Additionally, any way a nonbinary person chooses to express their identity is a valid expression of nonbinary identity. So, you can’t tell from a person’s appearance whether or not they are nonbinary. You can’t even tell whether a person is or isn’t nonbinary by the pronouns they use: Not all nonbinary people use neopronouns like “e” or “ze.” Not all nonbinary people even use gender-neutral pronouns like singular “they”; some nonbinary people use “he” or “she.”

When it comes to writing, then, marking that a person or character is nonbinary can be done in subtle to obvious ways. In our world, people who use neopronouns and gender-neutral pronouns are typically nonbinary. However, in imaginary worlds, that may not necessarily be the case. The important thing to recognize is that nonbinary people represent a broad range of experiences. We can’t collapse those experiences into one experience by hastily making assumptions about what it means to be nonbinary, because doing so is a misreprentation of real, lived experiences.

Nonbinary experiences have local and historical contexts.

Various historical factors have led us to our current society, which, for the most part, only recognizes a White, Western system of gender with only options: man and woman. However, nonbinary gender is not a new concept. Although the term “nonbinary” may be new, various cultures around the world have had people who exist outside the gender binary as we currently know it. Several cultures, including living ones, recognize a gender system with more than two genders as their main understanding of gender.

Because of the historical erasure that nonbinary people have faced, we have two main priorities when we want to write about nonbinary people sensitively:

We have to respect that nonbinary people come from specific cultural contexts and backgrounds. “Setting” has two parts: time and place. For narrative purposes, this means that people have a historical context they come from and a local context they come from. The time they exist in affects one part of the culture they exist in, and the geographical location they exist in, or the locations they travel between—and the fact that they travel—affects another part of the culture they exist in.

Therefore, it doesn’t make much sense for us to strictly apply the term “nonbinary” to a person from China who lived during 800 B.C.E., as, during their time and culture, the terms they used and the way they understood their gender simply weren’t the same as the terms we use and the way we understand our gender now. We can recognize elements of similar experience and use the shorthand of “nonbinary” as an umbrella, but we can’t use the term “nonbinary” to erase experiences and history.

In turn, we can’t use a culturally specific term like “Two Spirit,” which is a term to describe Native American experiences and understandings of gender, to describe a non-Native White person who has a completely different set of experiences and understandings of gender. Stripping away the cultural and historical context of a term like “Two Spirit” is a form of violence, even though it is not physical. It repeats the trauma Native Americans endure at the hands of colonizers, who continue to forcibly strip Native Americans of cultural markers and identifiers to this day. Whether White or non-White, settlers enact this violence overtly by destroying cultural artifacts, or covertly by actions like these that take important cultural language and removing them of the very culture that makes them so valuable in the first place.

How do we write respectfully?

Research. Even if we are writing characters who come from our own backgrounds, research helps to deepen our narratives and our understandings of ourselves.

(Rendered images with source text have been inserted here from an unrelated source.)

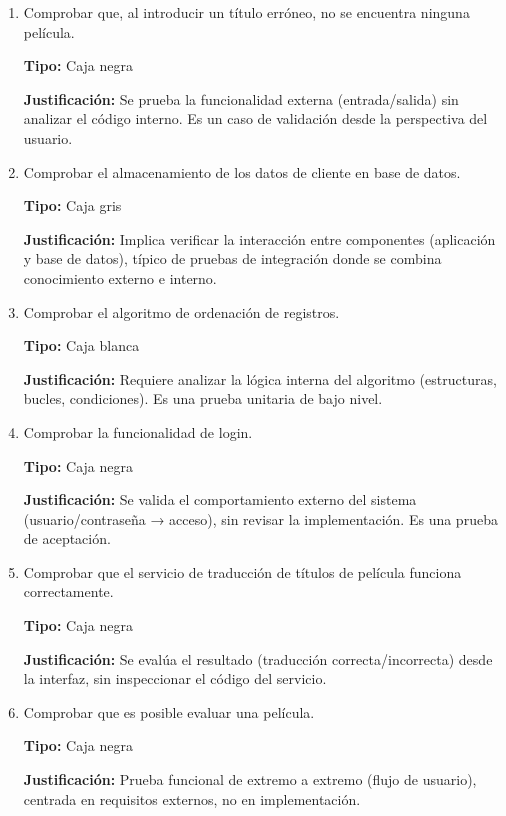 \begin{solucion}
    \begin{enumerate}
        \item Comprobar que, al introducir un título erróneo, no se encuentra ninguna película.

        \textbf{Tipo:} Caja negra

        \textbf{Justificación:} Se prueba la funcionalidad externa (entrada/salida) sin analizar el código interno.
        Es un caso de validación desde la perspectiva del usuario.

        \item Comprobar el almacenamiento de los datos de cliente en base de datos.

        \textbf{Tipo:} Caja gris

        \textbf{Justificación:} Implica verificar la interacción entre componentes (aplicación y base de datos), típico de pruebas de integración donde se combina conocimiento externo e interno.

        \item Comprobar el algoritmo de ordenación de registros.

        \textbf{Tipo:} Caja blanca

        \textbf{Justificación:} Requiere analizar la lógica interna del algoritmo (estructuras, bucles, condiciones).
        Es una prueba unitaria de bajo nivel.

        \item Comprobar la funcionalidad de login.

        \textbf{Tipo:} Caja negra

        \textbf{Justificación:} Se valida el comportamiento externo del sistema (usuario/contraseña → acceso), sin revisar la implementación.
        Es una prueba de aceptación.

        \item Comprobar que el servicio de traducción de títulos de película funciona correctamente.

        \textbf{Tipo:} Caja negra

        \textbf{Justificación:} Se evalúa el resultado (traducción correcta/incorrecta) desde la interfaz, sin inspeccionar el código del servicio.

        \item Comprobar que es posible evaluar una película.

        \textbf{Tipo:} Caja negra

        \textbf{Justificación:} Prueba funcional de extremo a extremo (flujo de usuario), centrada en requisitos externos, no en implementación.


\end{enumerate}
\end{solucion}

When we are marginalized, or not part of the group in power, reclaiming our roots is a radical act and is not meant to be overwhelming. Instead, reclaiming our roots is a compassionate act to ourselves made in the spirit of exploration and curiosity. Research for the marginalized writing about their own experiences is a way to combat forcible disconnection from our histories by those who have been centered.

For those writing outside their experiences, this responsibility to honor the contexts of the people we are writing about means that we need be generous and compassionate when we do our research.

First, we have to recognize that, because we are writing about people who still exist, and who very often have long histories of being misrepresented in media, we have to put aside the notion that we as writers are the priority. Our own hurt feelings if people dislike our work or call out our mistakes are small in comparison to the weight of the pain the people we are representing have endured. Furthermore, the non-marginalized reader has traditionally been prioritized as the audience. Imagine if the people you are writing about were your audience. How would they feel reading your work?

Second, we have to recognize that research is not a chore! Just like for those writing within their experience, research is something done in the spirit of exploration and curiosity, not dread. In the end, people are people. This is not meant to erase experiences; instead, it is meant to celebrate them. When we avert our eyes and refuse to acknowledge difference, we aren’t able to celebrate the joy in shared experience, even if the details aren’t the same. But, because people come from different contexts, we can’t strip away context and claim that two experiences are exactly the same, either. We can only recognize similarities and use that recognition to deepen our understandings while researching to cover the gaps where we don’t understand.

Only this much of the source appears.